Among those who fled to England there were a few who kept
diaries and journals, or wrote memoirs, which have found
their way into print; and some contemporary records have
been published with regard to the settlements of Nova
Scotia and New Brunswick. But of the Loyalists who settled
in Upper and Lower Canada there is hardly one who left
behind him a written account of his experiences. The
reason for this is that many of them were illiterate,
and those who were literate were so occupied with carving
a home for themselves out of the wilderness that they
had neither time nor inclination for literary labours.

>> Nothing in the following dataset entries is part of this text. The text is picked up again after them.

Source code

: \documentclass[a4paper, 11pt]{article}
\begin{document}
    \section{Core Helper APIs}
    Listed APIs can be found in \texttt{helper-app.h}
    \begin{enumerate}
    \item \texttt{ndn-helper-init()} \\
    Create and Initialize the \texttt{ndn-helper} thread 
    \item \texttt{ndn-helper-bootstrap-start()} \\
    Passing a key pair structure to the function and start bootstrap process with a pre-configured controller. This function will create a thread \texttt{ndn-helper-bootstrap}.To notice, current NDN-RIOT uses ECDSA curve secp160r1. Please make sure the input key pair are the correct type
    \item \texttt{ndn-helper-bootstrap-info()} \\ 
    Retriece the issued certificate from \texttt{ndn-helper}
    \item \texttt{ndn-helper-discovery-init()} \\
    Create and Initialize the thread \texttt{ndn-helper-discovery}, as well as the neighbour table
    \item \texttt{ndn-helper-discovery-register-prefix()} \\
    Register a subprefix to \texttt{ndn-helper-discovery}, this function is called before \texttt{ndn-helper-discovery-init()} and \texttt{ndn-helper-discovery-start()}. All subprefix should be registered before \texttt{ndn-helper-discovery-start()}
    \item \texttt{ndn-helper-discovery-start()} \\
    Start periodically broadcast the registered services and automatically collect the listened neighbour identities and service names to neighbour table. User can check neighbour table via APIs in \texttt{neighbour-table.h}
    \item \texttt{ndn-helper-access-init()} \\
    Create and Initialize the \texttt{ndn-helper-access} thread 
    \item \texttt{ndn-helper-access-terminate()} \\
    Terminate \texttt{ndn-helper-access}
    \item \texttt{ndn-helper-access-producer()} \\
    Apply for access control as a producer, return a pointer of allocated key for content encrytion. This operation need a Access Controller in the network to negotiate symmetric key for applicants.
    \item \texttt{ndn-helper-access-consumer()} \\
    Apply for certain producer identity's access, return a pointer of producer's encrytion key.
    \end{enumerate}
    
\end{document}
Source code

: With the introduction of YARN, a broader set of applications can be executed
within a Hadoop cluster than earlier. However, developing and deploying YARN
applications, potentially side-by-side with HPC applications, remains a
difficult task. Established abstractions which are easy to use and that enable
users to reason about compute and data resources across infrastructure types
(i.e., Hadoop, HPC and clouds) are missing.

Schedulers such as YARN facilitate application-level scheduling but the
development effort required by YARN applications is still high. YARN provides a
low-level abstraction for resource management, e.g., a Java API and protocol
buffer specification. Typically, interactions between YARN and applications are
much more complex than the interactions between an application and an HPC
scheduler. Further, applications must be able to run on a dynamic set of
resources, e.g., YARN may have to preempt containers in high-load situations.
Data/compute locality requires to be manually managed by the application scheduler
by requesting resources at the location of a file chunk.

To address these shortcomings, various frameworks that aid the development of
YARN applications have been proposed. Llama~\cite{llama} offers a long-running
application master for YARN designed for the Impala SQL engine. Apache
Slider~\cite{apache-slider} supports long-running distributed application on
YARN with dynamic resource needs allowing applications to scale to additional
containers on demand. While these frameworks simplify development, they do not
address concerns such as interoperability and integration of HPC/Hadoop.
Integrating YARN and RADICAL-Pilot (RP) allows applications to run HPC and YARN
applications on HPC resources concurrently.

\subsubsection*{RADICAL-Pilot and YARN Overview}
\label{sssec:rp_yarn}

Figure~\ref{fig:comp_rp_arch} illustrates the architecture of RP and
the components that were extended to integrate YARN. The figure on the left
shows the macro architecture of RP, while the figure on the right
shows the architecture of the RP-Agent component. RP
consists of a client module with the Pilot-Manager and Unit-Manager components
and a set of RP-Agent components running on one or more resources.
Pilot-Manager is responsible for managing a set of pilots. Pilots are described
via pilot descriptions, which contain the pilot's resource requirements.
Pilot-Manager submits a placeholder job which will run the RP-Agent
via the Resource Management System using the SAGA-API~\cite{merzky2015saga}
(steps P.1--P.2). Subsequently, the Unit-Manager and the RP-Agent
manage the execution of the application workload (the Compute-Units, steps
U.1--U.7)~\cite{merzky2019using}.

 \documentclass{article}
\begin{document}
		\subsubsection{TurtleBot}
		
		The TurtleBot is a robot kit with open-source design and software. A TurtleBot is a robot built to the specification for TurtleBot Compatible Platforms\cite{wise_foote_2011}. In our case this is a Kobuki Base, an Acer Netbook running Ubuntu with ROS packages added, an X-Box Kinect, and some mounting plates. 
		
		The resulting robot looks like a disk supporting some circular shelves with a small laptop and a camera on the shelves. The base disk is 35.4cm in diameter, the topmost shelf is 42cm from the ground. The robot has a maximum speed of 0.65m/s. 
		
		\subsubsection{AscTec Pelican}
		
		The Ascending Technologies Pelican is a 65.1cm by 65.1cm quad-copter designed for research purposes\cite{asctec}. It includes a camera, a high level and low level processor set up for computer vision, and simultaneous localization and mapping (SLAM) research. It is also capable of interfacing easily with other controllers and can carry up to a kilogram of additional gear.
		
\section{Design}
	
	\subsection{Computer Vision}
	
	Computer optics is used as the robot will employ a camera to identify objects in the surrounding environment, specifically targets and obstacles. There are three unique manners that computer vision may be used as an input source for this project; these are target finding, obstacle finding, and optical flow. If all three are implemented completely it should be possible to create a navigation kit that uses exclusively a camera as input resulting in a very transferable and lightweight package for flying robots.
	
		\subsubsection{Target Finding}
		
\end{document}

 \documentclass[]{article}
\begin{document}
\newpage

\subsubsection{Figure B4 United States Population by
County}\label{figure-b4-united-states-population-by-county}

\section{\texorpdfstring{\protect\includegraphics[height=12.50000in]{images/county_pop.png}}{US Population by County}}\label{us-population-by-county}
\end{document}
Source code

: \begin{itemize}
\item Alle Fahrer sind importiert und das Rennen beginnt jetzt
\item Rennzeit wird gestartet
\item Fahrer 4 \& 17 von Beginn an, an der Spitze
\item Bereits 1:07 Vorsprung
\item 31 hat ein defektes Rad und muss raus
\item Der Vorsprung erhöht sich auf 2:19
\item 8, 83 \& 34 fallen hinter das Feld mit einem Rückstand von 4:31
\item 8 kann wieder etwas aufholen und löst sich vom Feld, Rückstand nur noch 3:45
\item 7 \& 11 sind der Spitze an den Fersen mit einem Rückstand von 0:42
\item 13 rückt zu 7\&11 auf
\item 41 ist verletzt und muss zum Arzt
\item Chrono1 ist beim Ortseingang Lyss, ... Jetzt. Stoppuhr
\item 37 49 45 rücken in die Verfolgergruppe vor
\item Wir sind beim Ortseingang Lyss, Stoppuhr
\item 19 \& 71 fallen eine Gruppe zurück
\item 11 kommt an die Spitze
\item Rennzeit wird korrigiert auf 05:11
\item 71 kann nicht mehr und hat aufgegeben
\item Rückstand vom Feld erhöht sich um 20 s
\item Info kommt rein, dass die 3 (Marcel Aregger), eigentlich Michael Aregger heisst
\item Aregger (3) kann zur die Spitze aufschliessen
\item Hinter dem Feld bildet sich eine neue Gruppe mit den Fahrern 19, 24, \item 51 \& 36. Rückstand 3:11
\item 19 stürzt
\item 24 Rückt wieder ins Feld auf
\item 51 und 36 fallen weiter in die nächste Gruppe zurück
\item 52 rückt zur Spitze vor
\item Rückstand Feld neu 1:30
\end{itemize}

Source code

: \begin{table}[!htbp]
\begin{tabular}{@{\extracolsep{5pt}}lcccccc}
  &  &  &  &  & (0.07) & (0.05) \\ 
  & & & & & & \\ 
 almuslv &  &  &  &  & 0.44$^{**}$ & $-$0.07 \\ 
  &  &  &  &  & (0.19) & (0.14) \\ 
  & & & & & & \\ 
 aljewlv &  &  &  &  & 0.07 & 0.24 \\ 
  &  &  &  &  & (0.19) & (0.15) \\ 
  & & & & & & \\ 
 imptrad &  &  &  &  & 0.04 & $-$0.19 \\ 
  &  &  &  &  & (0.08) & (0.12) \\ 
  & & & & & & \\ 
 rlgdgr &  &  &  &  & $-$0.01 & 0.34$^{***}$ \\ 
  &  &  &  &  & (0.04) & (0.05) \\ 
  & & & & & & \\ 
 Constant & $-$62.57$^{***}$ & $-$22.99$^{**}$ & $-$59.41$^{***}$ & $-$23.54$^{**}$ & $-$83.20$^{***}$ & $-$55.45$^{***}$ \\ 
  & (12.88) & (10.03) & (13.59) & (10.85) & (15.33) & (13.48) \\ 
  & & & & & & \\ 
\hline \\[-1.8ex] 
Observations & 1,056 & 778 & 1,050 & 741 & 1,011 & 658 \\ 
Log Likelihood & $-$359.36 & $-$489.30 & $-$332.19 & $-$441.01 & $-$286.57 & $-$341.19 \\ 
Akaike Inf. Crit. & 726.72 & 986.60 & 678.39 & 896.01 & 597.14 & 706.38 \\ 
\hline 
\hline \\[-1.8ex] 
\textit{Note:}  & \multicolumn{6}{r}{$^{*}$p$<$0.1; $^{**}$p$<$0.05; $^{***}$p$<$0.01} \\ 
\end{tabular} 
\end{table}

Were it not for the state papers preserved in England,
and for a collection of papers made by Sir Frederick
Haldimand, the Swiss soldier of fortune who was governor
of Quebec at the time of the migration, and who had a
passion for filing documents away, our knowledge of the
settlements in the Canadas would be of the most sketchy
character.
It would serve no good purpose to attempt here an exhaustive
account of the printed sources relating to the United
Empire Loyalists. All that can be done is to indicate
some of the more important. The only general history of
the Loyalists is Egerton Ryerson, _The Loyalists of
America and Their Times_ (2 vols., 1880); it is diffuse
and antiquated, and is written in a spirit of
undiscriminating admiration of the Loyalists, but it
contains much good material. Lorenzo Sabine, _Biographical
Sketches of Loyalists of the American Revolution_ (2
vols., 1864), is an old book, but it is a storehouse of
information about individual Loyalists, and it contains
a suggestive introductory essay. Some admirable work on
the Loyalists has been done by recent American historians.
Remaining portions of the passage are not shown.